Sen. Joe Manchin said Thursday he may block fellow Democrats’ plan to first pass a bipartisan infrastructure bill and then heave all remaining items into a budget reconciliation bill that’s rammed through Congress without Republicans.
A group of 21 bipartisan senators reached an agreement Wednesday on a $1.2 trillion infrastructure plan, which they will discuss with President Biden around noon Thursday at the White House.
But Manchin (D-W.Va.) told reporters he would only support budget reconciliation if he’s told what would be in the package — pouring cold water on left-wing hopes for an expansive second package that hikes taxes, subsidizes electric cars and finances social spending such as on health care.

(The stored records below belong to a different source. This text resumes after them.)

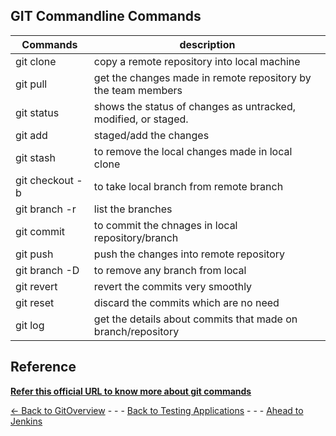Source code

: 
## GIT Commandline Commands

|Commands | description|
|---------|-------------|
|git clone <RepositoryURL> | copy a remote repository into local machine|
|git pull | get the changes made in remote repository by the team members|
|git status | shows the status of changes as untracked, modified, or staged.|
git add <filenames> |staged/add the changes |
|git stash | to remove the local changes made in local clone|
|git checkout -b&nbsp; <localbranch> <remotebranch> | to take local branch from remote branch|
|git branch -r &nbsp; | list the branches|
|git commit | to commit the chnages in local repository/branch|
|git push | push the changes into remote repository|
|git branch -D <branch name> | to remove any branch from local|
|git revert | revert the commits very smoothly |
|git reset | discard the commits which are no need|
|git log | get the details about commits that made on branch/repository|


## Reference

[**Refer this official URL to know more about git commands**](https://docs.github.com/en/get-started/using-git/about-git ) 


[<- Back to GitOverview](./GitOverview.md) - - - [Back to Testing Applications](../../../TestingApplications.md) - - - [Ahead to Jenkins](../Jenkins/Introduction.md)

Democratic leaders in Congress and White House officials openly say they plan to pursue both a bipartisan bill and a budget reconciliation process that circumvents the usual 60-vote threshold in the Senate.
Manchin could single-handedly block the use of budget reconciliation in the evenly divided Senate.

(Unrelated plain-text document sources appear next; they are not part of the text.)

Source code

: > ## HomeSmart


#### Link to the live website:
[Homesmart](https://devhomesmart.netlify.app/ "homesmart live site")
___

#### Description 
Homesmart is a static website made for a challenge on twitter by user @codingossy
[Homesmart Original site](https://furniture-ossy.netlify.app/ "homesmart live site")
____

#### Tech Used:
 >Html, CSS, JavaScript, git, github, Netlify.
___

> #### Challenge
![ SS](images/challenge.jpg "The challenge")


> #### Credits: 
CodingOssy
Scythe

“We have to see what’s in the other plan before I can say, ‘Oh yes, you vote for this and I’ll vote for that.’ That’s not what I have signed up for. I only signed up for what’s in the plan that makes sense, keeps us competitive and also takes care of the needs of Americans,” Manchin said.
House Speaker Nancy Pelosi (D-Calif.) said Thursday she was undeterred — and that House Democrats won’t go along with a bipartisan package unless there’s also a reconciliation plan too.

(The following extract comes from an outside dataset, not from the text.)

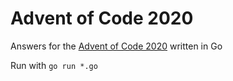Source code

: # Advent of Code 2020

Answers for the [Advent of Code 2020](https://adventofcode.com/2020/day/1) written in Go

Run with `go run *.go`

“Let me be really clear on this: We will not take up a bill in the House until the Senate passes the bipartisan bill and a reconciliation bill. If there is no bipartisan bill, then we’ll just go when the Senate passes a reconciliation bill,” Pelosi said at a press conference.
Pelosi added: “There ain’t going to be an infrastructure bill unless we have the reconciliation bill passed by the United States Senate.”
Biden originally proposed a $2.3 trillion infrastructure package and a complementary $1.8 trillion “families” plan. Republicans said the bills were too costly and vowed to block social spending and tax increases on businesses, higher incomes and investments.
Senate Democrats led by Budget Committee Chairman Bernie Sanders (I-Vt.) this month floated a new $6 trillion plan that could be passed through reconciliation.
Manchin scoffed at the $6 trillion infrastructure blueprint.
“That sounds extremely, extremely high,” he said.